The small picture has the ANC’s Cecil Burgess and Llewellyn Landers as the main players in the relevant parliamentary committee. These two are probably embarrassed they have made so little progress in amending the Bill and now want to forge ahead with voting. More probably, they are being harassed from above.
The slightly larger picture shows that Minister of State Security Siyabonga Cwele, whose wife was recently found guilty of drug-dealing, must be more than a little embarrassed that he, as head of state security — of all portfolios — had no knowledge of his wife’s activities. Diminished in his peers’ estimation, he now wants to impress his superiors by fast-tracking the Bill.

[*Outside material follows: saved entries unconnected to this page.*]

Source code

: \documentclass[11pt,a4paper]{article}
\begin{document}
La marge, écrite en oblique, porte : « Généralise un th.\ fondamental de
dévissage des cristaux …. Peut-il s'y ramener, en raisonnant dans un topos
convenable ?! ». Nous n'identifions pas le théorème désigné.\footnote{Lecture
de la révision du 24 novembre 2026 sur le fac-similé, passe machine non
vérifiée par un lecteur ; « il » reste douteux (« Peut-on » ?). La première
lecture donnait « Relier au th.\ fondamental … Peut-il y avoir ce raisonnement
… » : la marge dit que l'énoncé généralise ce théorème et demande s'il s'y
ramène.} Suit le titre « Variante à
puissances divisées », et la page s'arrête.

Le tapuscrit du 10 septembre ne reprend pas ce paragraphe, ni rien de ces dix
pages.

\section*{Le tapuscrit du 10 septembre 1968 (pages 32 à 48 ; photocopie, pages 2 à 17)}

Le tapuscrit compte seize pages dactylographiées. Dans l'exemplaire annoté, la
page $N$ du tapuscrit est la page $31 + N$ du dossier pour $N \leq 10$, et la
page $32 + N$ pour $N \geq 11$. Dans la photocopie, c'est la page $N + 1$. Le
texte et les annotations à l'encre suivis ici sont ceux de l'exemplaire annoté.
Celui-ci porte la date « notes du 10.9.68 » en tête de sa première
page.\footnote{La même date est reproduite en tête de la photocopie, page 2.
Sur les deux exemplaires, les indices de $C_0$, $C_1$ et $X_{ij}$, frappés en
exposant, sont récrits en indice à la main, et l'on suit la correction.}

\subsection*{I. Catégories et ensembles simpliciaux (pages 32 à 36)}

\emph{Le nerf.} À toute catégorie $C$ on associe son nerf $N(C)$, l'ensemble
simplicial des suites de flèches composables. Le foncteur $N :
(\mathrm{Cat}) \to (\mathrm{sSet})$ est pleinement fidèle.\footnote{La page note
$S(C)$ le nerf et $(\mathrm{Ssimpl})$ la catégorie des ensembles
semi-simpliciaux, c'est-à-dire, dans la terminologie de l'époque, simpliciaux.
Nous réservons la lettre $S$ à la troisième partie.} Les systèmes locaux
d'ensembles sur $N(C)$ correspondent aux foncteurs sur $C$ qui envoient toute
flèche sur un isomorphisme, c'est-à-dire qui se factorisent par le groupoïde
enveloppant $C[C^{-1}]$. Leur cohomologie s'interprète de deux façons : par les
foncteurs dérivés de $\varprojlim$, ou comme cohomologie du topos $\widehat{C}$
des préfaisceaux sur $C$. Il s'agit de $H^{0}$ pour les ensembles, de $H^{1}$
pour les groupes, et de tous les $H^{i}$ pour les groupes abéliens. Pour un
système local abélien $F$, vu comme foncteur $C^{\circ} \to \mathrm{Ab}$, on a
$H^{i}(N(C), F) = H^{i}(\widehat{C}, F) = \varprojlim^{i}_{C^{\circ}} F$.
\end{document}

The larger picture features President Jacob Zuma, who ascended to the ANC leadership at the Polokwane conference in December 2007. The top priority on the to-do list emerging from this policy conference was to destroy the Scorpions — and the ANC did so six months later. A linked priority was to look into the possibility of a media tribunal to make journalists more “accountable”.
And then there’s an even larger picture, which relates to the history of the ANC in exile. It is the culture of secrecy, of Stalinism, as in the repressive control, suppression of dissent and criticism, some argue had to prevail for the ANC to survive the onslaught of the apartheid state during the liberation struggle.
Cosatu was not part of this Stalinist, top-down culture. It has always had an open, bottom-up structure.
Cosatu’s leader, Zwelinzima Vavi, has been vociferous and fearless in his criticism of former president Thabo Mbeki’s anti-democratic tendencies and this week Cosatu released a strongly worded statement on the Secrecy Bill, calling it “a threat to South Africans’ democratic right to be fully informed on matters of public interest”.
The Act, said Cosatu, “could be abused to cover up information about corruption and misuse of public resources and to criminalise whistle-blowers who try to expose crime and corruption”.
It’s time for the ANC to ditch the Stalinist tendencies and stop the intellectual arrogance — especially that of conflating “the party” and “the people”.
We understand the tradition of secrets you came from in exile. You had to watch your backs. It was necessary then, but those days are over.
You are in power and can afford to be more confident than hinted at by a Secrecy Bill. With civil society and the media you have an opportunity to create a great democracy. Don’t blow it with this Bill.
There are three weeks to the June 24 deadline, when the parliamentary committee’s work on the Bill must be completed. Can the Bill, ANC.
Take the clauses to communities and start consulting properly, from scratch, or face a fight with civil society — which will receive enormous international attention, especially when it all lands in the Constitutional Court.
Lenin lost his greatness when he started hiding under a veil of secrecy. His successor, Stalin, condemned people to death for criticising “the party”, the leadership and official ideological positions.
ANC, don’t lose your liberation legacy because of the Secrecy Bill. Leave the Stalinist colours in the past where they belong.
Glenda Daniels is advocacy coordinator at the M&G Centre for Investigative Journalism (amaBhungane) and is on the Right2Know’s national working group.